Yes, the libpq documentation also says that.

> If that's the case, the attached should fix it, but I have no way of
> testing it on windows, I can only say that it still works on my machine
> so at least it hopefully does not make things worse.

Committed that.  Let's see how it goes.

I rewrote the while loop as a for loop so that the control logic isn't
spread out over three screens.

-- 
Peter Eisentraut              http://www.2ndQuadrant.com/
PostgreSQL Development, 24x7 Support, Remote DBA, Training & Services



Re: [HACKERS] [COMMITTERS] pgsql: Use asynchronous connect API inlibpqwalreceiver

From
Peter Eisentraut
Date:
On 3/6/17 09:38, Peter Eisentraut wrote:
> On 3/4/17 01:45, Petr Jelinek wrote:
>> If that's the case, the attached should fix it, but I have no way of
>> testing it on windows, I can only say that it still works on my machine
>> so at least it hopefully does not make things worse.
> 
> Committed that.  Let's see how it goes.

So that didn't work.  Now we probably need someone to dig into that host
directly.

Andrew, could you help?

-- 
Peter Eisentraut              http://www.2ndQuadrant.com/
PostgreSQL Development, 24x7 Support, Remote DBA, Training & Services




On 03/08/2017 08:33 AM, Peter Eisentraut wrote:
> On 3/6/17 09:38, Peter Eisentraut wrote:
>> On 3/4/17 01:45, Petr Jelinek wrote:
>>> If that's the case, the attached should fix it, but I have no way of
>>> testing it on windows, I can only say that it still works on my machine
>>> so at least it hopefully does not make things worse.
>> Committed that.  Let's see how it goes.
> So that didn't work.  Now we probably need someone to dig into that host
> directly.
>
> Andrew, could you help?
>


I'll take a look when I get a chance.
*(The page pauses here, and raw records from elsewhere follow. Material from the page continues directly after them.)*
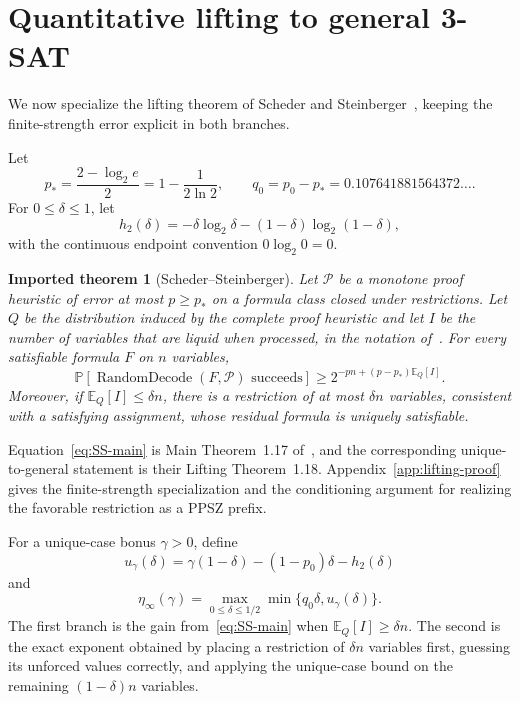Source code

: \documentclass[11pt]{article}
\newtheorem{importedtheorem}[theorem]{Imported theorem}
\newcommand{\hbin}{h_2}
\newcommand{\E}{\mathbb E}
\newcommand{\Prb}{\mathbb P}
\begin{document}
\section{Quantitative lifting to general 3-SAT}\label{sec:lifting}

We now specialize the lifting theorem of Scheder and Steinberger~\cite{SchederSteinberger}, keeping the finite-strength error explicit in both branches.

Let
\begin{equation}\label{eq:pstar-q0}
 p_*=\frac{2-\log_2 e}{2}
 =1-\frac{1}{2\ln2},
 \qquad
 q_0=p_0-p_*
 =0.107641881564372\ldots.
\end{equation}
For $0\le\delta\le1$, let
\[
 \hbin(\delta)
 =-\delta\log_2\delta-(1-\delta)\log_2(1-\delta),
\]
with the continuous endpoint convention $0\log_2 0=0$.

\begin{importedtheorem}[Scheder--Steinberger]\label{thm:SS-imported}
Let $\mathcal P$ be a monotone proof heuristic of error at most $p\ge p_*$ on a formula class closed under restrictions.  Let $Q$ be the distribution induced by the complete proof heuristic and let $I$ be the number of variables that are liquid when processed, in the notation of~\cite{SchederSteinberger}.  For every satisfiable formula $F$ on $n$ variables,
\begin{equation}\label{eq:SS-main}
 \Prb[\operatorname{RandomDecode}(F,\mathcal P)\text{ succeeds}]
 \ge
 2^{-pn+(p-p_*)\E_Q[I]}.
\end{equation}
Moreover, if $\E_Q[I]\le\delta n$, there is a restriction of at most $\delta n$ variables, consistent with a satisfying assignment, whose residual formula is uniquely satisfiable.
\end{importedtheorem}

Equation~\eqref{eq:SS-main} is Main Theorem~1.17 of~\cite{SchederSteinberger}, and the corresponding unique-to-general statement is their Lifting Theorem~1.18.  Appendix~\ref{app:lifting-proof} gives the finite-strength specialization and the conditioning argument for realizing the favorable restriction as a PPSZ prefix.

For a unique-case bonus $\gamma>0$, define
\begin{equation}\label{eq:u-gamma}
 u_\gamma(\delta)
 =\gamma(1-\delta)-(1-p_0)\delta-\hbin(\delta)
\end{equation}
and
\begin{equation}\label{eq:eta-infty-def}
 \eta_\infty(\gamma)
 =\max_{0\le\delta\le1/2}
 \min\{q_0\delta,u_\gamma(\delta)\}.
\end{equation}
The first branch is the gain from~\eqref{eq:SS-main} when $\E_Q[I]\ge\delta n$.  The second is the exact exponent obtained by placing a restriction of $\delta n$ variables first, guessing its unforced values correctly, and applying the unique-case bound on the remaining $(1-\delta)n$ variables.
\end{document}
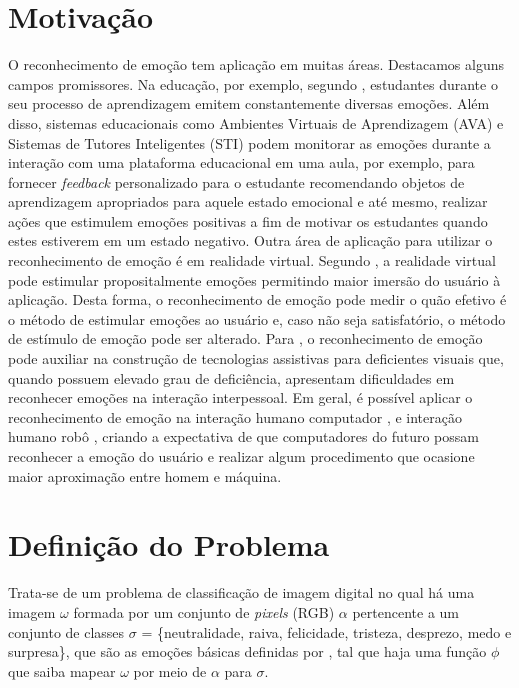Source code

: \section{Motivação}
O reconhecimento de emoção tem aplicação em muitas áreas. Destacamos alguns campos promissores. Na educação, por exemplo, segundo \cite{jaques2013ambientes}, estudantes durante o seu processo de aprendizagem emitem constantemente diversas emoções. Além disso, sistemas educacionais como Ambientes Virtuais de Aprendizagem (AVA) e Sistemas de Tutores Inteligentes (STI) podem monitorar as emoções durante a interação com uma plataforma educacional em uma aula, por exemplo, para fornecer \textit{feedback} personalizado para o estudante recomendando objetos de aprendizagem apropriados para aquele estado emocional e até mesmo, realizar ações que estimulem emoções positivas a fim de motivar os estudantes quando estes estiverem em um estado negativo. Outra área de aplicação para utilizar o reconhecimento de emoção é em realidade virtual. Segundo \cite{riva2007affective}, a realidade virtual pode estimular propositalmente emoções permitindo maior imersão do usuário à aplicação. Desta forma, o reconhecimento de emoção pode medir o quão efetivo é o método de estimular emoções ao usuário e, caso não seja satisfatório, o método de estímulo de emoção pode ser alterado. Para \cite{li2015deep}, o reconhecimento de emoção pode auxiliar na construção de tecnologias assistivas para deficientes visuais que, quando possuem elevado grau de deficiência, apresentam dificuldades em reconhecer emoções na interação interpessoal. Em geral, é possível aplicar o reconhecimento de emoção na interação humano computador \citep{chen2017convolution,wen2017ensemble,liu2016facial, barsoum2016training}, e interação humano robô \citep{shin2016baseline,jung2015development}, criando a expectativa de que computadores do futuro possam reconhecer a emoção do usuário e realizar algum procedimento que ocasione maior aproximação entre homem e máquina.    

\section{Definição do Problema}\label{sec:problema}
Trata-se de um problema de classificação de imagem digital no qual há uma imagem $\omega$ formada por um conjunto de \textit{pixels} (RGB) $\alpha$ pertencente a um conjunto de classes $\sigma$ = \{neutralidade, raiva, felicidade, tristeza, desprezo, medo e surpresa\}, que são as emoções básicas definidas por \citep{ekman1994}, tal que haja uma função $\phi$ que saiba mapear $\omega$ por meio de $\alpha$ para $\sigma$.  

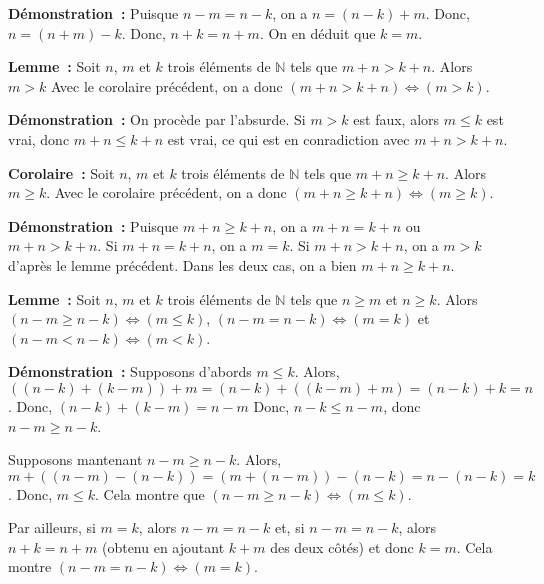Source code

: \medskip

\noindent\textbf{Démonstration :} Puisque $n - m = n - k$, on a $n = (n - k) + m$.
    Donc, $n = (n + m) - k$. 
    Donc, $n + k = n + m$.
    On en déduit que $k = m$.

    \done

\medskip

\noindent\textbf{Lemme :} Soit $n$, $m$ et $k$ trois éléments de $\mathbb{N}$ tels que $m+n > k+n$. 
    Alors $m > k$
    Avec le corolaire précédent, on a donc $(m+n > k+n) \Leftrightarrow (m > k)$.

\medskip

\noindent\textbf{Démonstration :} 
    On procède par l'absurde. 
    Si $m > k$ est faux, alors $m \leq k$ est vrai, donc $m + n \leq k + n$ est vrai, ce qui est en conradiction avec $m+n > k+n$.

   \done 

\medskip

\noindent\textbf{Corolaire :} Soit $n$, $m$ et $k$ trois éléments de $\mathbb{N}$ tels que $m+n \geq k+n$. 
    Alors $m \geq k$.
    Avec le corolaire précédent, on a donc $(m+n \geq k+n) \Leftrightarrow (m \geq k)$.

\medskip

\noindent\textbf{Démonstration :} 
    Puisque $m + n \geq k + n$, on a $m + n = k + n$ ou $m + n > k + n$.
    Si $m + n = k + n$, on a $m = k$.
    Si $m + n > k + n$, on a $m > k$ d'après le lemme précédent.
    Dans les deux cas, on a bien $m + n \geq k + n$.

   \done 

\medskip

\noindent\textbf{Lemme :} Soit $n$, $m$ et $k$ trois éléments de $\mathbb{N}$ tels que $n \geq m$ et $n \geq k$. 
    Alors $(n-m \geq n-k) \Leftrightarrow (m \leq k)$, $(n-m = n-k) \Leftrightarrow (m = k)$ et $(n-m < n-k) \Leftrightarrow (m < k)$.

\medskip

\noindent\textbf{Démonstration :} 
    Supposons d'abords $m \leq k$. 
    Alors, $((n-k) + (k-m)) + m = (n-k) + ((k-m) + m) = (n-k) + k = n$. 
    Donc, $(n-k) + (k-m) = n - m$
    Donc, $n-k \leq n-m$, donc $n-m \geq n-k$. 

    Supposons mantenant $n-m \geq n-k$. 
    Alors, $m + ((n-m) - (n-k)) = (m + (n-m)) - (n-k) = n - (n-k) = k$. 
    Donc, $m \leq k$.
    Cela montre que $(n-m \geq n-k) \Leftrightarrow (m \leq k)$.
    
    Par ailleurs, si $m = k$, alors $n-m = n-k$ et, si $n - m = n - k$, alors $n + k = n + m$ (obtenu en ajoutant $k+m$ des deux côtés) et donc $k = m$. 
    Cela montre $(n-m = n-k) \Leftrightarrow (m = k)$. 

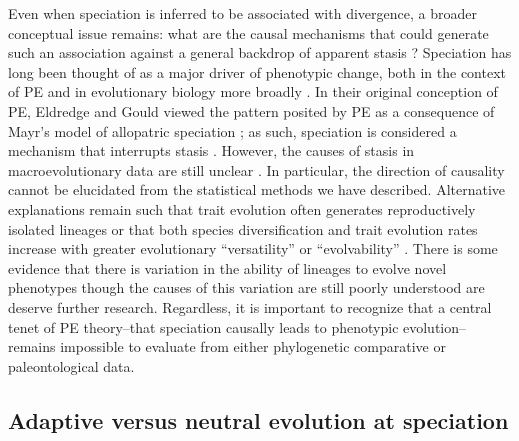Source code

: Even when speciation is inferred to be associated with divergence, a broader conceptual issue remains: what are the causal mechanisms that could generate such an association against a general backdrop of apparent stasis \citep{BentonPearson2001, Eldredge2005}? Speciation has long been thought of as a major driver of phenotypic change, both in the context of PE and in evolutionary biology more broadly \citep{Saetre2013}. In their original conception of PE, Eldredge and Gould \citep{Eldredge1971, EldredgeGould1972} viewed the pattern posited by PE as a consequence of Mayr's model of allopatric speciation \citep{Mayr}; as such, speciation is considered a mechanism that interrupts stasis \citep{Futuyma1987, Futuyma2010}. However, the causes of stasis in macroevolutionary data are still unclear \citep{Futuyma2010, HansenHoule2004, EstesArnold2007, WalshBlows2009}. In particular, the direction of causality cannot be elucidated from the statistical methods we have described. Alternative explanations remain such that trait evolution often generates reproductively isolated lineages or that both species diversification and trait evolution rates increase with greater evolutionary ``versatility'' or ``evolvability'' \citep{Vermeij1973, Adamowicz2008, Rabosky2013}. There is some evidence that there is variation in the ability of lineages to evolve novel phenotypes \citep{Liem1975, Martin2011} though the causes of this variation are still poorly understood are deserve further research.  Regardless, it is important to recognize that a central tenet of PE theory--that speciation causally leads to phenotypic evolution--remains impossible to evaluate from either phylogenetic comparative or paleontological data. 

\subsection{Adaptive versus neutral evolution at speciation}

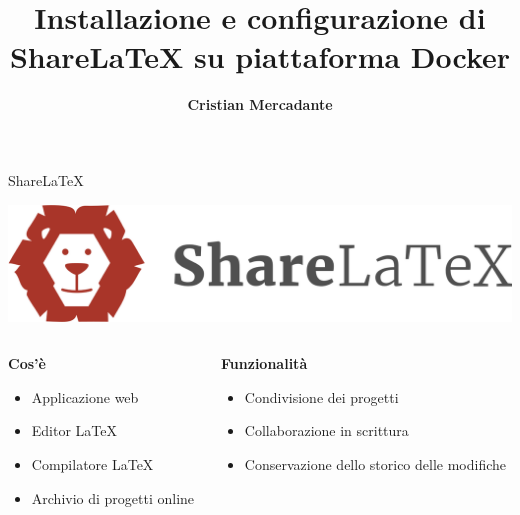 \documentclass[aspectratio=169]{beamer}
\author{\textbf{Cristian Mercadante}}
\title[Installazione e configurazione di ShareLaTeX]{Installazione e configurazione di\\ShareLaTeX su piattaforma Docker}
\institute{\small
\textbf{Relatore:}\\
Prof. Costantino Grana\\
\textbf{Correlatore:}\\
Dott. Federico Bolelli
}
\date{}
\begin{document}
\begin{frame}
    \titlepage
\end{frame}

\begin{frame}{ShareLaTeX}
    \begin{center}
        \includegraphics[scale=0.25]{img/sharelatex_logo.png}
    \end{center}
    \begin{columns}[T]
        \begin{column}{0.5\textwidth}
            \textbf{Cos'è}
            \begin{itemize}
                \item Applicazione web
                \item Editor \LaTeX
                \item Compilatore \LaTeX
                \item Archivio di progetti online
            \end{itemize}
        \end{column}
        \begin{column}{0.5\textwidth}
            \textbf{Funzionalità}
            \begin{itemize}
                \item Condivisione dei progetti
                \item Collaborazione in scrittura
                \item Conservazione dello storico delle modifiche
            \end{itemize}
        \end{column}
    \end{columns}
\end{frame}
\end{document}
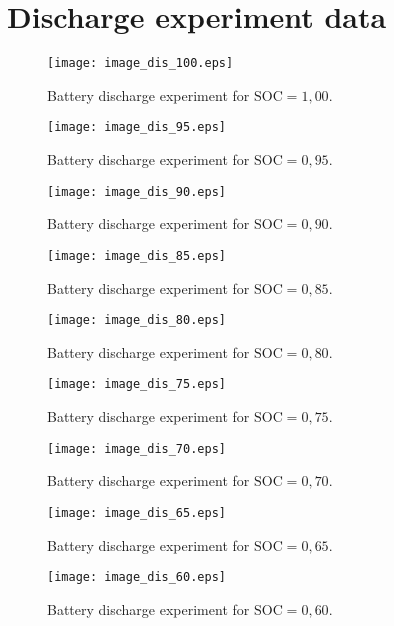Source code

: \section{Discharge experiment data}
\vfill
\begin{figure}[h!]
	\centering
  	\texttt{[image: image\_dis\_100.eps]}
  	\caption{Battery discharge experiment for $\mathrm{SOC} = 1,00$.}
	\label{fig:image_dis_100}
\end{figure}
\vfill
\begin{figure}[h!]
	\centering
  	\texttt{[image: image\_dis\_95.eps]}
	\caption{Battery discharge experiment for $\mathrm{SOC} = 0,95$.}
	\label{fig:image_dis_95}
\end{figure}
\begin{figure}[h!]
	\centering
  	\texttt{[image: image\_dis\_90.eps]}
  	\caption{Battery discharge experiment for $\mathrm{SOC} = 0,90$.}
	\label{fig:image_dis_90}
\end{figure}
\begin{figure}[h!]
	\centering
  	\texttt{[image: image\_dis\_85.eps]}
  	\caption{Battery discharge experiment for $\mathrm{SOC} = 0,85$.}
	\label{fig:image_dis_85}
\end{figure}
\begin{figure}[h!]
	\centering
  	\texttt{[image: image\_dis\_80.eps]}
  	\caption{Battery discharge experiment for $\mathrm{SOC} = 0,80$.}
	\label{fig:image_dis_80}
\end{figure}
\begin{figure}[h!]
	\centering
  	\texttt{[image: image\_dis\_75.eps]}
  	\caption{Battery discharge experiment for $\mathrm{SOC} = 0,75$.}
	\label{fig:image_dis_75}
\end{figure}
\begin{figure}[h!]
	\centering
  	\texttt{[image: image\_dis\_70.eps]}
  	\caption{Battery discharge experiment for $\mathrm{SOC} = 0,70$.}
	\label{fig:image_dis_70}
\end{figure}
\begin{figure}[h!]
	\centering
  	\texttt{[image: image\_dis\_65.eps]}
  	\caption{Battery discharge experiment for $\mathrm{SOC} = 0,65$.}
	\label{fig:image_dis_65}
\end{figure}
\begin{figure}[h!]
	\centering
  	\texttt{[image: image\_dis\_60.eps]}
  	\caption{Battery discharge experiment for $\mathrm{SOC} = 0,60$.}
	\label{fig:image_dis_60}
\end{figure}
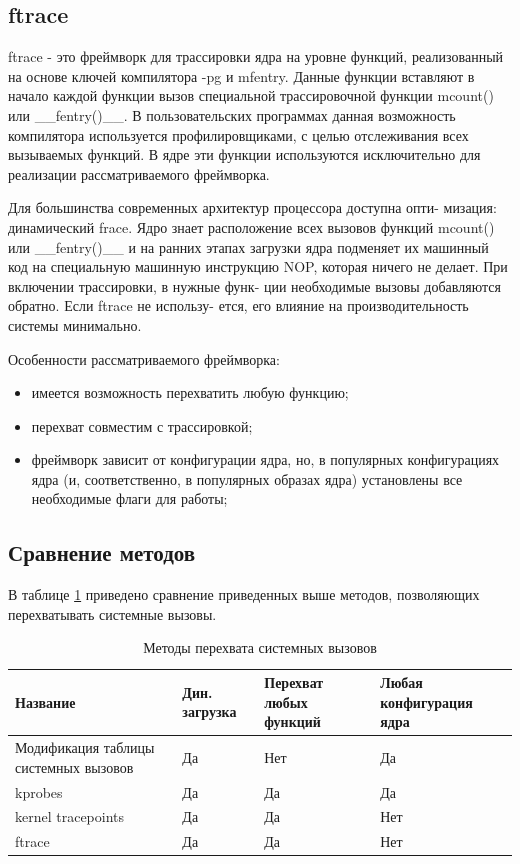 \subsection{ftrace}

ftrace - это фреймворк для трассировки ядра на уровне функций, реализованный на основе ключей компилятора -pg и mfentry.
Данные функции вставляют в начало каждой функции вызов специальной
трассировочной функции mcount() или \_\_fentry()\_\_. В пользовательских
программах данная возможность компилятора используется профилировщиками, с целью отслеживания всех вызываемых функций. В ядре эти
функции используются исключительно для реализации рассматриваемого
фреймворка.

Для большинства современных архитектур процессора доступна опти-
мизация: динамический frace.
Ядро знает расположение всех вызовов функций mcount() или \_\_fentry()\_\_ и на ранних этапах загрузки ядра
подменяет их машинный код на специальную машинную инструкцию NOP, которая ничего не делает. При включении трассировки, в нужные функ-
ции необходимые вызовы добавляются обратно. Если ftrace не использу-
ется, его влияние на производительность системы минимально.

Особенности рассматриваемого фреймворка:

\begin{itemize}
	\item имеется возможность перехватить любую функцию;
	\item перехват совместим с трассировкой;
	\item фреймворк зависит от конфигурации ядра, но, в популярных конфигурациях ядра (и, соответственно, в популярных образах ядра)
		установлены все необходимые флаги для работы;
\end{itemize}

\subsection*{Сравнение методов}

В таблице \ref{tab:analyze} приведено сравнение приведенных выше методов, позволяющих перехватывать системные вызовы.

\begin{table}[H]
	\centering
	\begin{tabular}{ | p{3cm} | p{2cm} | p{2cm} | p{2cm} | }
		\hline
		Название & Дин. загрузка & Перехват любых функций & Любая конфигурация ядра \\
		\hline
		Модификация таблицы системных вызовов & Да & Нет & Да \\
		\hline
		kprobes & Да & Да & Да\\
		\hline
		kernel tracepoints & Да & Да & Нет \\
		\hline
		ftrace & Да & Да & Нет \\
		\hline
	\end{tabular}
	\caption{\label{tab:analyze} Методы перехвата системных вызовов}
\end{table}

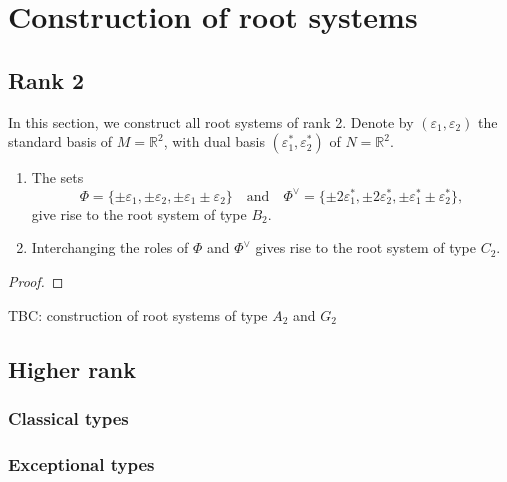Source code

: \chapter{Construction of root systems}
\label{cha:construction-root-systems}
\section{Rank 2}
In this section, we construct all root systems of rank 2. Denote by $(\varepsilon_1, \varepsilon_2)$ the standard basis of $M = \mathbb{R}^2$, 
with dual basis $(\varepsilon_1^*, \varepsilon_2^*)$ of $N = \mathbb{R}^2$.\\

\begin{lemma}
    \label{rank2:construct}
    \begin{enumerate}
        \item The sets 
\[
    \Phi = \{\pm \varepsilon_1, \pm \varepsilon_2, \pm\varepsilon_1\pm\varepsilon_2\} \quad \text{and} \quad
    \Phi^\vee = \{\pm 2\varepsilon^*_1, \pm 2 \varepsilon^*_2, \pm \varepsilon_1^* \pm \varepsilon_2^* \},
\]
give rise to the root system of type $B_2$.
        \item Interchanging the roles of $\Phi$ and $\Phi^\vee$ gives rise to the root system of type $C_2$.
    \end{enumerate}
\end{lemma}
\begin{proof}

\end{proof}


\begin{lemma}
    TBC: construction of root systems of type $A_2$ and $G_2$
\end{lemma}

\section{Higher rank}
\label{sec:higher-rank}
\subsection{Classical types}
\label{subsec:classical-types}
\subsection{Exceptional types}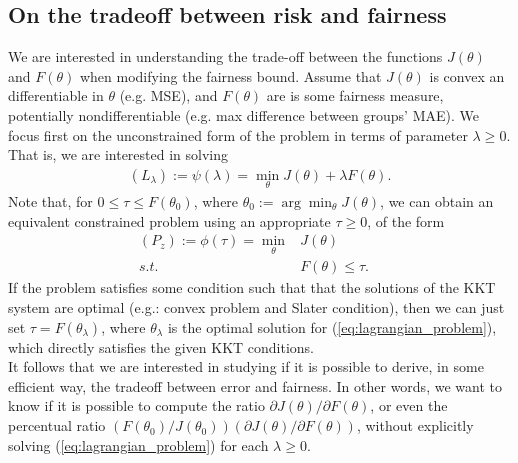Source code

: \documentclass{article}
\begin{document}
\subsection*{On the tradeoff between risk and fairness}


We are interested in understanding the trade-off between the functions $J(\theta)$ and $F(\theta)$ when modifying the fairness bound. Assume that $J(\theta)$ is convex an differentiable in $\theta$ (e.g. MSE), and $F(\theta)$ are is some fairness measure, potentially nondifferentiable (e.g. max difference between groups' MAE). We focus first on the unconstrained form of the problem in terms of parameter $\lambda \geq 0$. That is, we are interested in solving
\begin{align}
    \label{eq:lagrangian_problem}
    (L_\lambda):= \psi(\lambda)=\min_{\theta} J(\theta) + \lambda F(\theta).
\end{align}
Note that, for $0 \leq\tau \leq F(\theta_0)$, where $\theta_0:=\arg\min_{\theta} J(\theta)$, we can obtain an equivalent constrained problem using an appropriate $\tau\geq 0$, of the form 
\begin{equation}
\label{eq:constrained_problem}
\begin{array}{rc}
   ( P_z):= \phi(\tau)=\min_{\theta} &   J(\theta) \quad \quad \quad\\
     s.t. & F(\theta) \leq \tau.
\end{array}
\end{equation}
If the problem satisfies some condition such that that the solutions of the KKT system are optimal (e.g.: convex problem and Slater condition), then we can just set $\tau = F(\theta_{\lambda})$, where $\theta_{\lambda}$ is the optimal solution for (\ref{eq:lagrangian_problem}), which directly satisfies the given KKT conditions. \\

It follows that we are interested in studying if it is possible to derive, in some efficient way, the tradeoff between error and fairness. In other words, we want to know if it is possible to compute the ratio ${\partial J(\theta)}/{\partial F(\theta)}$, or even the percentual ratio $(F(\theta_0)/J(\theta_0))({\partial J(\theta)}/{\partial F(\theta)})$, without explicitly solving (\ref{eq:lagrangian_problem}) for each $\lambda \geq 0$.\\
\end{document}
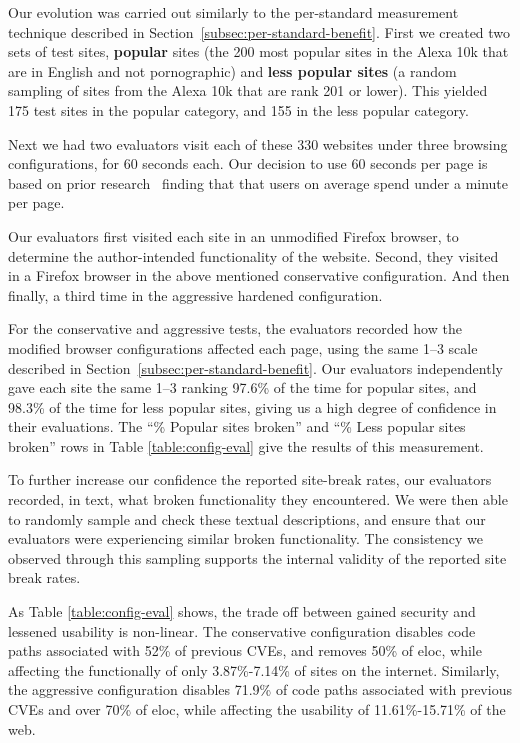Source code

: Our evolution was carried out similarly to the per-standard measurement
technique described in Section~\ref{subsec:per-standard-benefit}.  First
we created two sets of test sites, \textbf{popular} sites (the 200 most popular
sites in the Alexa 10k that are in English and not pornographic) and
\textbf{less popular sites} (a random sampling of sites from the Alexa 10k that
are rank 201 or lower).  This yielded 175 test sites in the popular category,
and 155 in the less popular category.

Next we had two evaluators visit each of these 330 websites under three browsing
configurations, for 60 seconds each.  Our decision to use 60 seconds per page
is based on prior research~\cite{liu2010understanding} finding that
that users on average spend under a minute per page.

Our evaluators first visited each site in an unmodified
Firefox browser, to determine the author-intended functionality of the website.
Second, they visited in a Firefox browser in the above mentioned conservative
configuration.  And then finally, a third time in the aggressive hardened
configuration.

For the conservative and aggressive tests, the evaluators recorded how the
modified browser configurations affected each page, using the same 1--3 scale
described in Section~\ref{subsec:per-standard-benefit}.  Our evaluators
independently gave each site the same 1--3 ranking 97.6\% of the time for
popular sites, and 98.3\% of the time for less popular sites, giving us
a high degree of confidence in their evaluations.  The ``\% Popular sites
broken'' and ``\% Less popular sites broken'' rows in Table
\ref{table:config-eval} give the results of this measurement.

To further increase our confidence the reported site-break rates, our evaluators
recorded, in text, what broken functionality they encountered.  We were then
able to randomly sample and check these textual
descriptions, and ensure that our evaluators were experiencing similar broken
functionality.  The consistency we observed through this sampling supports
the internal validity of the reported site break rates.

As Table \ref{table:config-eval} shows, the trade off between gained security
and lessened usability is non-linear.  The conservative configuration disables
code paths associated with 52\% of previous CVEs, and removes 50\% of
\gls{eloc}, while affecting the functionally of
only 3.87\%-7.14\% of sites on the internet.  Similarly, the aggressive
configuration disables 71.9\% of code paths associated with previous CVEs and
over 70\% of \gls{eloc}, while affecting the usability
of 11.61\%-15.71\% of the web.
Might be a few days.

cheers

andrew

-- 
Andrew Dunstan                https://www.2ndQuadrant.com
PostgreSQL Development, 24x7 Support, Remote DBA, Training & Services





On 03/03/2017 11:11 PM, Tom Lane wrote:
> Peter Eisentraut <peter.eisentraut@2ndquadrant.com> writes:
>> On 3/3/17 19:16, Tom Lane wrote:
>>> Peter Eisentraut <peter_e@gmx.net> writes:
>>>> Use asynchronous connect API in libpqwalreceiver
>>> Buildfarm member bowerbird has been failing in the pg_rewind test since
>>> this patch went in.  It looks like it's failing to complete connections
>>> from the standby; which suggests that something platform-specific is
>>> missing from this commit, but I dunno what.
>> Hmm, I wonder how widely tested the async connection API is on Windows
>> at all.  I only see bowerbird and jacana running bin-check on Windows.
> Yeah, I was wondering if this is just exposing a pre-existing bug.
> However, the "normal" path operates by repeatedly invoking PQconnectPoll
> (cf. connectDBComplete) so it's not immediately obvious how such a bug
> would've escaped detection.
>
>

(After a long period of fruitless empirical testing I turned to the code)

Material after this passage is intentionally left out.